Initially, i had a table where each skill was a column(proj_id, user_id, skill1, skill2, ......., skill_N)

I felt this was a bad design because the number of skills is not known(few may be added in future) and also if there were 100 skills but a user had only 5 skills, the rest 95 columns will be NULL.

Now, i have modified the design as (proj_id, user_id, skill_id, marks). The problem with this is there will be many records. Suppose there are 1000 projects, 100 users per project and average of 5 skills per user in a project, then number of records = 1000 x 100 x 5 = 500,000

There is a similar table where such data needs to be stored monthly where the number of records may keep adding(500,000 then 1,000,000 then 1,500,000.....so on)

My team members suggested i use separate table for each project but then i felt this also bad design because the number of tables will be more and also if a table structure needs to be modified, all those tables need to be modified(because they all will have same structure)

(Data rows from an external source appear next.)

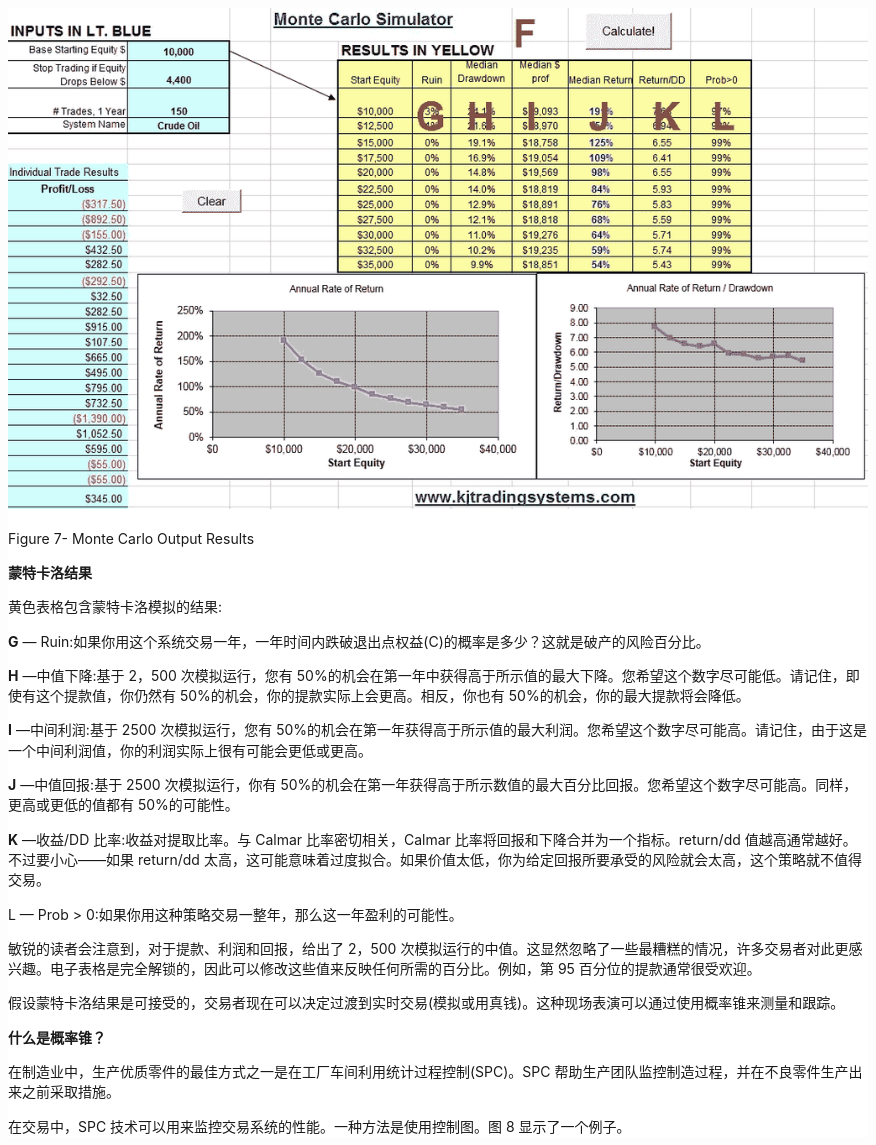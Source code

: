 ![](img/d66008bb9a91dae22dd2f16d2b3a7c5f.png)

Figure 7- Monte Carlo Output Results

**蒙特卡洛结果**

黄色表格包含蒙特卡洛模拟的结果:

**G** — Ruin:如果你用这个系统交易一年，一年时间内跌破退出点权益(C)的概率是多少？这就是破产的风险百分比。

**H** —中值下降:基于 2，500 次模拟运行，您有 50%的机会在第一年中获得高于所示值的最大下降。您希望这个数字尽可能低。请记住，即使有这个提款值，你仍然有 50%的机会，你的提款实际上会更高。相反，你也有 50%的机会，你的最大提款将会降低。

**I** —中间利润:基于 2500 次模拟运行，您有 50%的机会在第一年获得高于所示值的最大利润。您希望这个数字尽可能高。请记住，由于这是一个中间利润值，你的利润实际上很有可能会更低或更高。

**J** —中值回报:基于 2500 次模拟运行，你有 50%的机会在第一年获得高于所示数值的最大百分比回报。您希望这个数字尽可能高。同样，更高或更低的值都有 50%的可能性。

**K** —收益/DD 比率:收益对提取比率。与 Calmar 比率密切相关，Calmar 比率将回报和下降合并为一个指标。return/dd 值越高通常越好。不过要小心——如果 return/dd 太高，这可能意味着过度拟合。如果价值太低，你为给定回报所要承受的风险就会太高，这个策略就不值得交易。

L — Prob > 0:如果你用这种策略交易一整年，那么这一年盈利的可能性。

敏锐的读者会注意到，对于提款、利润和回报，给出了 2，500 次模拟运行的中值。这显然忽略了一些最糟糕的情况，许多交易者对此更感兴趣。电子表格是完全解锁的，因此可以修改这些值来反映任何所需的百分比。例如，第 95 百分位的提款通常很受欢迎。

假设蒙特卡洛结果是可接受的，交易者现在可以决定过渡到实时交易(模拟或用真钱)。这种现场表演可以通过使用概率锥来测量和跟踪。

**什么是概率锥？**

在制造业中，生产优质零件的最佳方式之一是在工厂车间利用统计过程控制(SPC)。SPC 帮助生产团队监控制造过程，并在不良零件生产出来之前采取措施。

在交易中，SPC 技术可以用来监控交易系统的性能。一种方法是使用控制图。图 8 显示了一个例子。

can someone suggest how can i proceed??

Ok with a relational database you create a table to hold a specific piece of information. The link the information in the tables together with the record IDs for the information in the other tables. I would create 4 tables projects, users, skills, user_rating

Projects 
ID int 11 primary key
Project_Name varchar 55
Project_description varchar 255

Users
ID int 11 primary key
User_Name varchar 55
User_Address varchar 255

skills
ID int 11 primary key
Skill_Name varchar 55


User_Rating
ID int 11 primary key
Project_ID int 11
User_ID int 11
Skill_ID int 11
Rating int 11

Then you create a record for a skill for a user for a project. Does that make sense?

Hey rch1231,

The user_rating table which u suggested even i had. Read my question properly. I said the table(user_rating in ur case) will be very bulky as for each month, around 500,000 records will be inserted. Performance will be an issue.

I read your question and I still stand by the structure I suggested. This uses the least amount of space and ties all of the data together where it can be queried quickly. It also allows for the number of skills, projects and users to be unlimited. With your method if you add a 101st skill you have to add a new field to the table.

Your statement "Suppose there are 1000 projects, 100 users per project and average of 5 skills per user in a project, then number of records = 1000 x 100 x 5 = 500,000" implies that every user in every project would add a new record for their modified skill rating. Or would you simply be updating some of their skill ratings and adding records for others.

Building the correct indexes to support the tables is the trick since then you only access the records you need. I manage several large databases for the company I work for and the average table has over 350,000 records with the largest holding over 7 million. I frequently pull joined tables containing a million rows of data from the databases is less than a minute.

The really big tables are in Oracle.

What you would need to look at next is what data needs to be accessed on a regular basis and what for? What data can be archived because it is no longer current or the user is no longer part of the system.